**WHAT IS NEEDED:**
Please set down the data again exactly, minus the pictures.

**Document images with source code:**
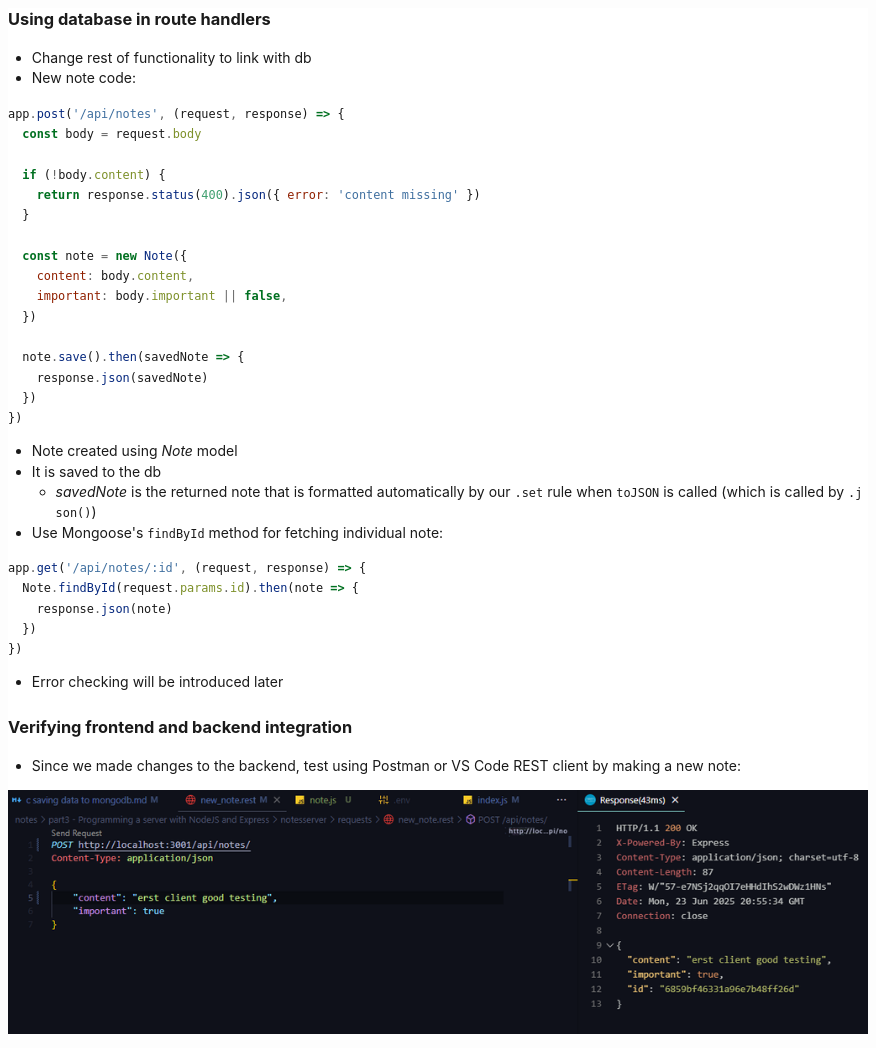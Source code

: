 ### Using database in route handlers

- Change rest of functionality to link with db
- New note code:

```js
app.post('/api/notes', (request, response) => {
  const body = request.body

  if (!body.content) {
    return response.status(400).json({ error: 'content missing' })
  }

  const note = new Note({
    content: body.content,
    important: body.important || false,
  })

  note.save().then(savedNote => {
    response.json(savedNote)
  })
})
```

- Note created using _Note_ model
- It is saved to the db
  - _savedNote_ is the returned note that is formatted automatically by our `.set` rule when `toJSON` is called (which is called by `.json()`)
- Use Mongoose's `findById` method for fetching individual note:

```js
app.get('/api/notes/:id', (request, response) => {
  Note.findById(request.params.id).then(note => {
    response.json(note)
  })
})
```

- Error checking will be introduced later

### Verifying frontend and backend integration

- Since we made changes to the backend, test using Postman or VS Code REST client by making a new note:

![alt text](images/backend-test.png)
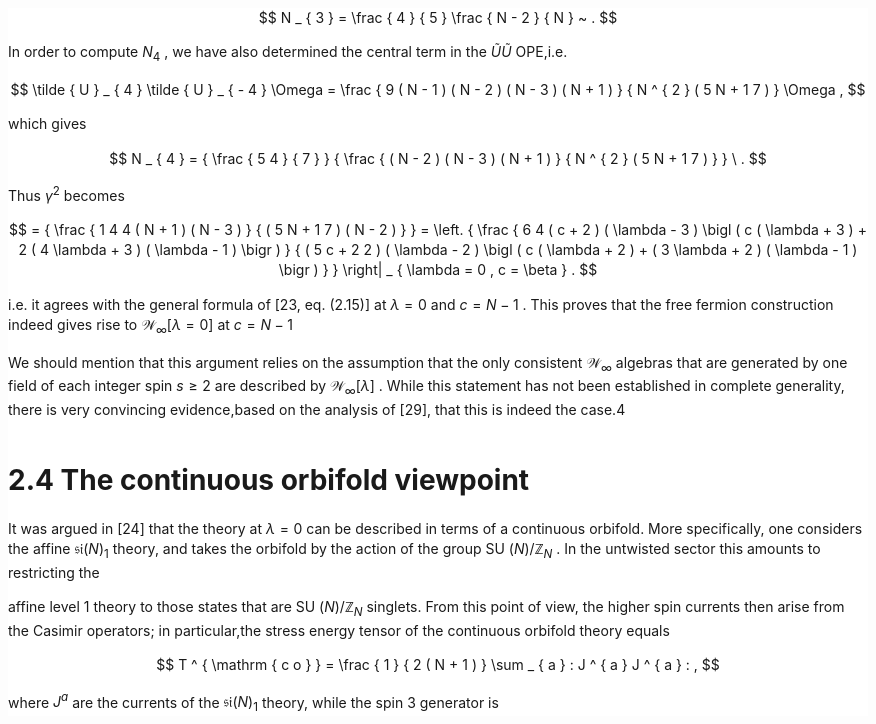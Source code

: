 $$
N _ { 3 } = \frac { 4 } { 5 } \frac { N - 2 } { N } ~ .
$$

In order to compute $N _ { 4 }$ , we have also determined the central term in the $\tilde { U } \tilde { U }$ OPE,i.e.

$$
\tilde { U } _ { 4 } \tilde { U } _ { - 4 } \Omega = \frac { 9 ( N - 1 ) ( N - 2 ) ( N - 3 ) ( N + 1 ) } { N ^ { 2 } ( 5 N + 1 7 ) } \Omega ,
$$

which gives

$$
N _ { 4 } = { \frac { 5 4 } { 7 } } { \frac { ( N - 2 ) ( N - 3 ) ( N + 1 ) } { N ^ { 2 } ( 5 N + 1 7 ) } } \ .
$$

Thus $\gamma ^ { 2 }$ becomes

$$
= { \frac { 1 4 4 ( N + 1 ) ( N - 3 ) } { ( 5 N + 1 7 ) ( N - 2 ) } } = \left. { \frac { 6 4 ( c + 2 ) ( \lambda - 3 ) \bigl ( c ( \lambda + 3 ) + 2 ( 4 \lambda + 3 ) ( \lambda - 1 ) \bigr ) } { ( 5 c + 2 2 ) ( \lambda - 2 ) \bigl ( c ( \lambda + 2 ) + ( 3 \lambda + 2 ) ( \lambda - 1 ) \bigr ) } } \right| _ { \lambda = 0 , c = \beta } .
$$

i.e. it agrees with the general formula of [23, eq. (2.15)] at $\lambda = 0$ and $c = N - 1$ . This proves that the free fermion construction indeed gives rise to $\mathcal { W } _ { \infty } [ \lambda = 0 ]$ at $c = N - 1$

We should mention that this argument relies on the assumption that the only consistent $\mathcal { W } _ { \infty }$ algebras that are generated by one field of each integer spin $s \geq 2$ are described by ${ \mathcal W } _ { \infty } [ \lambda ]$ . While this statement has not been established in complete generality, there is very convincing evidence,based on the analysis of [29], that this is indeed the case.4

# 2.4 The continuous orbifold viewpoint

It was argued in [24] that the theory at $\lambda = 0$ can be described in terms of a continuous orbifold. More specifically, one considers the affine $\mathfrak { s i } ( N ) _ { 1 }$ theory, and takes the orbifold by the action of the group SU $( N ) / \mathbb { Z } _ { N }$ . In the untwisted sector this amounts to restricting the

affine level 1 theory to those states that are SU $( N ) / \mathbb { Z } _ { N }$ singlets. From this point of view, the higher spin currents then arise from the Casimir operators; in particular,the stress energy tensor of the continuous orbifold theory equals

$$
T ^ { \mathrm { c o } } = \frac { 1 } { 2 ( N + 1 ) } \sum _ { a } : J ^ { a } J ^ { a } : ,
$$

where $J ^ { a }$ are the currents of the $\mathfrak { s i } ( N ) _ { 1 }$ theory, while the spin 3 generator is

**FINISHED EXERCISE:**
Source code

: ### Using database in route handlers

- Change rest of functionality to link with db
- New note code:

```js
app.post('/api/notes', (request, response) => {
  const body = request.body

  if (!body.content) {
    return response.status(400).json({ error: 'content missing' })
  }

  const note = new Note({
    content: body.content,
    important: body.important || false,
  })

  note.save().then(savedNote => {
    response.json(savedNote)
  })
})
```

- Note created using _Note_ model
- It is saved to the db
  - _savedNote_ is the returned note that is formatted automatically by our `.set` rule when `toJSON` is called (which is called by `.json()`)
- Use Mongoose's `findById` method for fetching individual note:

```js
app.get('/api/notes/:id', (request, response) => {
  Note.findById(request.params.id).then(note => {
    response.json(note)
  })
})
```

- Error checking will be introduced later

### Verifying frontend and backend integration

- Since we made changes to the backend, test using Postman or VS Code REST client by making a new note:

![alt text](images/backend-test.png)
Source code

: $$
N _ { 3 } = \frac { 4 } { 5 } \frac { N - 2 } { N } ~ .
$$

In order to compute $N _ { 4 }$ , we have also determined the central term in the $\tilde { U } \tilde { U }$ OPE,i.e.

$$
\tilde { U } _ { 4 } \tilde { U } _ { - 4 } \Omega = \frac { 9 ( N - 1 ) ( N - 2 ) ( N - 3 ) ( N + 1 ) } { N ^ { 2 } ( 5 N + 1 7 ) } \Omega ,
$$

which gives

$$
N _ { 4 } = { \frac { 5 4 } { 7 } } { \frac { ( N - 2 ) ( N - 3 ) ( N + 1 ) } { N ^ { 2 } ( 5 N + 1 7 ) } } \ .
$$

Thus $\gamma ^ { 2 }$ becomes

$$
= { \frac { 1 4 4 ( N + 1 ) ( N - 3 ) } { ( 5 N + 1 7 ) ( N - 2 ) } } = \left. { \frac { 6 4 ( c + 2 ) ( \lambda - 3 ) \bigl ( c ( \lambda + 3 ) + 2 ( 4 \lambda + 3 ) ( \lambda - 1 ) \bigr ) } { ( 5 c + 2 2 ) ( \lambda - 2 ) \bigl ( c ( \lambda + 2 ) + ( 3 \lambda + 2 ) ( \lambda - 1 ) \bigr ) } } \right| _ { \lambda = 0 , c = \beta } .
$$

i.e. it agrees with the general formula of [23, eq. (2.15)] at $\lambda = 0$ and $c = N - 1$ . This proves that the free fermion construction indeed gives rise to $\mathcal { W } _ { \infty } [ \lambda = 0 ]$ at $c = N - 1$

We should mention that this argument relies on the assumption that the only consistent $\mathcal { W } _ { \infty }$ algebras that are generated by one field of each integer spin $s \geq 2$ are described by ${ \mathcal W } _ { \infty } [ \lambda ]$ . While this statement has not been established in complete generality, there is very convincing evidence,based on the analysis of [29], that this is indeed the case.4

# 2.4 The continuous orbifold viewpoint

It was argued in [24] that the theory at $\lambda = 0$ can be described in terms of a continuous orbifold. More specifically, one considers the affine $\mathfrak { s i } ( N ) _ { 1 }$ theory, and takes the orbifold by the action of the group SU $( N ) / \mathbb { Z } _ { N }$ . In the untwisted sector this amounts to restricting the

affine level 1 theory to those states that are SU $( N ) / \mathbb { Z } _ { N }$ singlets. From this point of view, the higher spin currents then arise from the Casimir operators; in particular,the stress energy tensor of the continuous orbifold theory equals

$$
T ^ { \mathrm { c o } } = \frac { 1 } { 2 ( N + 1 ) } \sum _ { a } : J ^ { a } J ^ { a } : ,
$$

where $J ^ { a }$ are the currents of the $\mathfrak { s i } ( N ) _ { 1 }$ theory, while the spin 3 generator is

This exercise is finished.